News & Information for Amateur Bakers and Artisan Bread Enthusiasts

Sourdough starter

rcoplen's picture

Sourdough starter

My starter is very acetic; how can I develope a sweeter starter? I know I have to develope more Lactic is this done?

harum's picture

What temperature are you keeping your starter on? Any temperature too much away from 30 degrees C (this is optimal for the yeast activity) gives too much sourness. You already may have too much lactic acid if not incubating your starter at around 30 C.

grandmamac's picture

And wet and windy. My starter lives on the kitchen worktop and, as the kitchen is unheated, it's around 15 degrees unless the sun's out and about 12 at night. In the recent very cold winter, keeping it in the fridge gave me problems and I threw away 3 loaves until I was given advice

It's very active although it takes a full 24 hours to peak.
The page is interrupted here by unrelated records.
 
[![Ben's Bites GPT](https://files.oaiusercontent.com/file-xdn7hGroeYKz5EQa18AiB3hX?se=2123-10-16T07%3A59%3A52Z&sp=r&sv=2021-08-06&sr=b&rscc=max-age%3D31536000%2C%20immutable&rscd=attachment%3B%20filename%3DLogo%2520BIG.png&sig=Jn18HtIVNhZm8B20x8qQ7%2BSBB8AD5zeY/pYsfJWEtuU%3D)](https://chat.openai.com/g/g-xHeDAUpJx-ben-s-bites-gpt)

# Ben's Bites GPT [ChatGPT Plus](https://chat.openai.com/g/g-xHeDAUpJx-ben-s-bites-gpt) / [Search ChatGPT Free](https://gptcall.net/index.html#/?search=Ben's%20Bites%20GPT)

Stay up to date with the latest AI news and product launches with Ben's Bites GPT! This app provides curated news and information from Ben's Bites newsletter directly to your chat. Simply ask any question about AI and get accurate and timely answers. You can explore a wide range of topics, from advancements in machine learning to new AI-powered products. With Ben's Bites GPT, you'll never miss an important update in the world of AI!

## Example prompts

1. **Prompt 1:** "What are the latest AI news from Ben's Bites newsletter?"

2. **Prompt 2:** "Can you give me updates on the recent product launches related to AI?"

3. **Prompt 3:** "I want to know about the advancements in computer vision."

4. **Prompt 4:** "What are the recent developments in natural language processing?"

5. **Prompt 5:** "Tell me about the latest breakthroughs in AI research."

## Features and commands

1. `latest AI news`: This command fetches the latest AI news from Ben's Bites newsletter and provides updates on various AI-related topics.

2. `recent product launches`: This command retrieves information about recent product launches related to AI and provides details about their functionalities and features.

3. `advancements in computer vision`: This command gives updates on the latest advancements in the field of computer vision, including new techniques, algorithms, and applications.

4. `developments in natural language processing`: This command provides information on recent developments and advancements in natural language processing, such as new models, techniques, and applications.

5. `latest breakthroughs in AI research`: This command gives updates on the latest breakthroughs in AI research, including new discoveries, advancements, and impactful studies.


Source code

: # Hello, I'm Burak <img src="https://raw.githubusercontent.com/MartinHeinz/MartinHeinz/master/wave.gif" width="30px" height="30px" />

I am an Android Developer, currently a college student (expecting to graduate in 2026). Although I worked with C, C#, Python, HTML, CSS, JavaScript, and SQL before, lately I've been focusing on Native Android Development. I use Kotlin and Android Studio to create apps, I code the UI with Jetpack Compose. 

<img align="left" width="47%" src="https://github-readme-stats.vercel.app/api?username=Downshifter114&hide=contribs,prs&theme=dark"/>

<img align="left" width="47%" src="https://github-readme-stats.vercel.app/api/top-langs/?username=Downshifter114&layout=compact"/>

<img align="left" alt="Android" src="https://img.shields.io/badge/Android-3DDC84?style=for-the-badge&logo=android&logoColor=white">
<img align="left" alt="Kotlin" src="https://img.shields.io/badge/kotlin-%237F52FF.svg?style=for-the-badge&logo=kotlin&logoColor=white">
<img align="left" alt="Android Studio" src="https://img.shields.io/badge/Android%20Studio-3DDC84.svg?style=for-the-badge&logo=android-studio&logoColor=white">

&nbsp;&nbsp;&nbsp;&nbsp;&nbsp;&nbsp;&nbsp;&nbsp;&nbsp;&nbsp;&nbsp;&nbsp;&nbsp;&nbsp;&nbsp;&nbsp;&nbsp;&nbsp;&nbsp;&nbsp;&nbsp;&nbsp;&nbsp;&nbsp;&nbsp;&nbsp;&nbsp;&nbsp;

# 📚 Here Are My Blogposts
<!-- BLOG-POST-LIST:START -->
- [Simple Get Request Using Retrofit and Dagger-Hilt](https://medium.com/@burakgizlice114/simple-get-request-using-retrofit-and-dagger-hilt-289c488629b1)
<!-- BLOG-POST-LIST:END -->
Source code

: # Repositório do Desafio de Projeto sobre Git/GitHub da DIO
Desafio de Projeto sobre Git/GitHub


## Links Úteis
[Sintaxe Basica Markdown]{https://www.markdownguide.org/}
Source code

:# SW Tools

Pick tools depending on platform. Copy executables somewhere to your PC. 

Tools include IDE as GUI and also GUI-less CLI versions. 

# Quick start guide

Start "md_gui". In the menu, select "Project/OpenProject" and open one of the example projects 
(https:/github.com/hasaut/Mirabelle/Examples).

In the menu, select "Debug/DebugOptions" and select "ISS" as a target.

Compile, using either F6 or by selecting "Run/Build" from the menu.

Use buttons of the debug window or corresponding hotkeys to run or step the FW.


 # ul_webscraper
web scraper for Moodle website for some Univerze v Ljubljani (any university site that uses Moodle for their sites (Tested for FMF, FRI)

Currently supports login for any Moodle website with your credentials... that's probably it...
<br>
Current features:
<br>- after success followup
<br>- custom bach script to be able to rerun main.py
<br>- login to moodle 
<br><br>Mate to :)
The bread isn't too sour and the rise and oven spring is great. But I make the levain and the bread in a heated room at around 21 degrees.

saintdennis's picture

No, what you can do increase more feeding.I have my starter over 17 years old and is on the counter all time and what will happen on the top you will get black water that protect the starter and the starter go down as the clay. When you need some just mix that liquid in and spoon how much do you need and put there some flour and water and cover it. That portion you took out mix with flour about 2-3 feeding and that starter will be weaker with more flour and the water.

FlourChild's picture

How can you make it less acidic? Give it more to eat :) Either feed it more often, or with a higher proportion of flour/seed.

However, your starter may be fine, it needs some acid to ward off infection and stay healthy. Perhaps try a different bread making technique, like using the starter to mix bread earlier in the feed cycle (after it starts to rise but before it has fully risen and fallen back), and/or limiting the bulk fermentation.